Unfortunately, all energy development impacts habitats and wildlife—even renewable energy sources like solar power. However, looking at the big picture, the threat of climate change poses a higher risk to entire species than renewable energy installations pose to individual birds.

Solar power companies are trying to reduce their projects’ negative impact on wildlife as much as possible. They do this by working closely with developers and elected officials to carefully select locations for new solar projects that consider birds and their habitats. The renewable energy industry is also calling for improved methods to reduce bird strikes and deaths at all types of energy facilities.

It is important to remember that the number of birds perishing due to solar panel facilities is nothing compared to other environmental calamities, such as global warming. For a long time, humans have put their needs above those of the natural world. Projects that combine conservation with renewable energy are vital as they are a tangible recognition that nature’s wellbeing should not be an afterthought.

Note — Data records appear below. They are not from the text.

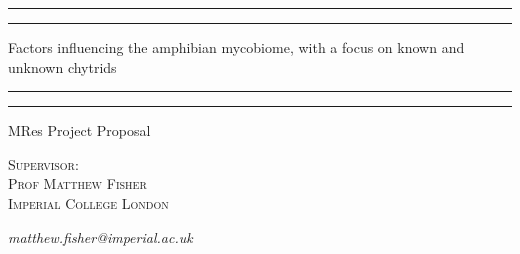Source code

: \documentclass[11pt, a4paper, titlepage]{article}
\begin{document}
\nolinenumbers
\begin{titlepage} %
	
	\centering %
	
	\scshape %
	
	\vspace*{\baselineskip} %
	
	
	
	
	\rule{\textwidth}{1.6pt}\vspace*{-\baselineskip}\vspace*{2pt} %
	
	\rule{\textwidth}{0.4pt} %
	
	\vspace{0.75\baselineskip} %
	
	{\LARGE Factors influencing the amphibian mycobiome, with a focus on known and unknown chytrids \\} %
	
	\vspace{0.75\baselineskip} %

	\rule{\textwidth}{0.4pt}\vspace*{-\baselineskip}\vspace{3.2pt} %
	
	\rule{\textwidth}{1.6pt} %
	
	\vspace{2\baselineskip} %
	
	
	
	
	MRes Project Proposal %
	
	\vspace*{3\baselineskip} %
	
	
	
	
	\vspace{0.5\baselineskip} %
	
	{\scshape\Large Supervisor:\\
		Prof Matthew Fisher \\
		Imperial College London\\} %
	
	\textit{matthew.fisher@imperial.ac.uk}

\end{titlepage}
\end{document}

Frequently Asked Questions (FAQs)

How many birds die due to fossil fuels?

When it comes to comparing the number of birds that die between renewable energy and fossil fuel-generated power, there is no competition. For example, Benjamin K. Sovacool, an American academic, found that wind farms are responsible for 0.3 bird deaths per gigawatt-hour (GWh) of electricity. At the same time, fossil-fuel power stations are responsible for 5.2 fatalities per GWh. Based on these numbers, fossil-fuel power stations are 17 times more lethal to birds than wind farms. By replacing fossil fuels with renewable energy sources, millions of bird deaths could potentially be prevented.

 

Why are birds attracted to solar panels?

Birds aren’t attracted to ground-mounted PV panels, but rooftop solar panels can create an ideal environment for pigeons and other birds to nest. The panels provide the perfect shade from the hot sun, some security from potential predators and an easy in-and-out vantage point for birds.

 

Can birds cause damage to solar panels?

For those who have invested in solar panels for private use, there can be some concern that birds could damage the system. It is true that every year, birds cause hundreds of thousands of dollars in damage to solar panels—most due to bird nests, droppings, and debris. Another concern is that when birds nest under solar panels, they can attract pests such as squirrels and rodents. There are now bird deterrents available for solar panels, so this can be easily managed.

 

How many birds die from solar panels?

There are few records of significant bird deaths caused by solar panels. However, a rare and unusual type of solar power plant in California has reported some shocking figures. The solar power plant has a heliostat that concentrates sunlight, and birds have a habit of flying into the concentrated beams of sunlight, causing them to spontaneously burst into flames. This Californian solar power plant is responsible for accidentally killing up to 6,000 birds every year.

 

Is it safe for humans to live near a solar farm?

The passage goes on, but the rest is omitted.